After an extensive career in school teaching, Catherine has spent the last decade at Anglia Ruskin University (ARU) improving the national landscape for teachers, and transforming teaching and learning for 8,000 students in the Faculty of Health, Education, Medicine and Social Care. As a gay teacher in the 1980s and 1990s under Section 28 (a law preventing the promotion of homosexuality in schools), Catherine, in common with all gay teachers, faced extensive challenges. However, she has harnessed this adversity to ensure education is more inclusive for the current generation of students, academics and teachers. Between 2016 and 2019, as Head of Education, Catherine transformed a failing Education department by redesigning the entire Education course portfolio, introducing innovative courses and placing inclusion at the heart of teaching and learning.
The result was a dramatic improvement to the Education student experience and student outcomes at ARU, culminating in ARU topping the Guardian League Table for Education in 2020. Now as Deputy Dean, Catherine has transformed the student experience faculty-wide. Through Catherine’s dynamic interprofessional learning strategy, teachers, nurses, doctors, paramedics and social workers are all united in a commitment to work together to help the most vulnerable. Beyond ARU, Catherine has created a national CPD programme for teachers. Courageous Leaders is the UK’s first LGBTQ+ leadership programme and has helped 60 teachers achieve leadership roles as their authentic selves. This project has seen Catherine shortlisted for a number of national awards, including a British Diversity Award, National Diversity Award and Pink News Award. She also featured in the UK’s LGBT Pride Power List in 2019 as one of the most influential LGBT people in the UK.

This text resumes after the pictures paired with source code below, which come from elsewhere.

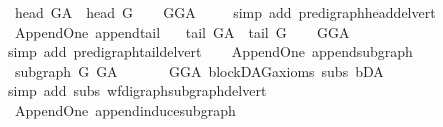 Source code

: \begin{isabellebody}
\ \ {\isachardoublequoteopen}head\ G{\isacharunderscore}{\kern0pt}A\ {\isacharequal}{\kern0pt}\ head\ G{\isachardoublequoteclose}\isanewline
%
\isadelimproof
\ \ %
\endisadelimproof
%
\isatagproof
{}\isamarkupfalse%
\ GG{\isacharunderscore}{\kern0pt}A\ \isanewline
\ \ \isamarkupfalse%
\ {\isacharparenleft}{\kern0pt}simp\ add{\isacharcolon}{\kern0pt}\ pre{\isacharunderscore}{\kern0pt}digraph{\isachardot}{\kern0pt}head{\isacharunderscore}{\kern0pt}del{\isacharunderscore}{\kern0pt}vert{\isacharparenright}{\kern0pt}%
\endisatagproof
{\isafoldproof}%
%
\isadelimproof
\ \isanewline
%
\endisadelimproof
\isanewline
{}\isamarkupfalse%
\ {\isacharparenleft}{\kern0pt}\ Append{\isacharunderscore}{\kern0pt}One{\isacharparenright}{\kern0pt}\ append{\isacharunderscore}{\kern0pt}tail{\isacharcolon}{\kern0pt}\ \isanewline
\ \ {\isachardoublequoteopen}tail\ G{\isacharunderscore}{\kern0pt}A\ {\isacharequal}{\kern0pt}\ tail\ G{\isachardoublequoteclose}\isanewline
%
\isadelimproof
\ \ %
\endisadelimproof
%
\isatagproof
{}\isamarkupfalse%
\ GG{\isacharunderscore}{\kern0pt}A\ \isanewline
\ \ \isamarkupfalse%
\ {\isacharparenleft}{\kern0pt}simp\ add{\isacharcolon}{\kern0pt}\ pre{\isacharunderscore}{\kern0pt}digraph{\isachardot}{\kern0pt}tail{\isacharunderscore}{\kern0pt}del{\isacharunderscore}{\kern0pt}vert{\isacharparenright}{\kern0pt}%
\endisatagproof
{\isafoldproof}%
%
\isadelimproof
\ \isanewline
%
\endisadelimproof
\isanewline
{}\isamarkupfalse%
\ {\isacharparenleft}{\kern0pt}\ Append{\isacharunderscore}{\kern0pt}One{\isacharparenright}{\kern0pt}\ append{\isacharunderscore}{\kern0pt}subgraph{\isacharcolon}{\kern0pt}\ \isanewline
\ \ {\isachardoublequoteopen}subgraph\ G\ G{\isacharunderscore}{\kern0pt}A\ {\isachardoublequoteclose}\ \isanewline
%
\isadelimproof
\ \ %
\endisadelimproof
%
\isatagproof
{}\isamarkupfalse%
\ \ GG{\isacharunderscore}{\kern0pt}A\ blockDAG{\isacharunderscore}{\kern0pt}axioms\ subs\ bD{\isacharunderscore}{\kern0pt}A\isanewline
\ \ \isamarkupfalse%
\ {\isacharparenleft}{\kern0pt}simp\ add{\isacharcolon}{\kern0pt}\ subs\ wf{\isacharunderscore}{\kern0pt}digraph{\isachardot}{\kern0pt}subgraph{\isacharunderscore}{\kern0pt}del{\isacharunderscore}{\kern0pt}vert{\isacharparenright}{\kern0pt}%
\endisatagproof
{\isafoldproof}%
%
\isadelimproof
\ \isanewline
%
\endisadelimproof
\isanewline
\isanewline
{}\isamarkupfalse%
\ {\isacharparenleft}{\kern0pt}\ Append{\isacharunderscore}{\kern0pt}One{\isacharparenright}{\kern0pt}\ append{\isacharunderscore}{\kern0pt}induce{\isacharunderscore}{\kern0pt}subgraph{\isacharcolon}{\kern0pt}\ \isanewline

\end{isabellebody}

Catherine has used her national profile to raise awareness of the importance of inclusion in education and has a number of strategic governance roles in the education and charity sectors that improve the lives of those on the margins, especially LGBTQ+ young people. Catherine’s recent projects include setting up the UK’s first specific LGBTQ+ leadership programme for university staff and working with LGBTQ+ students on a project to learn more about their university experience and improve their wellbeing.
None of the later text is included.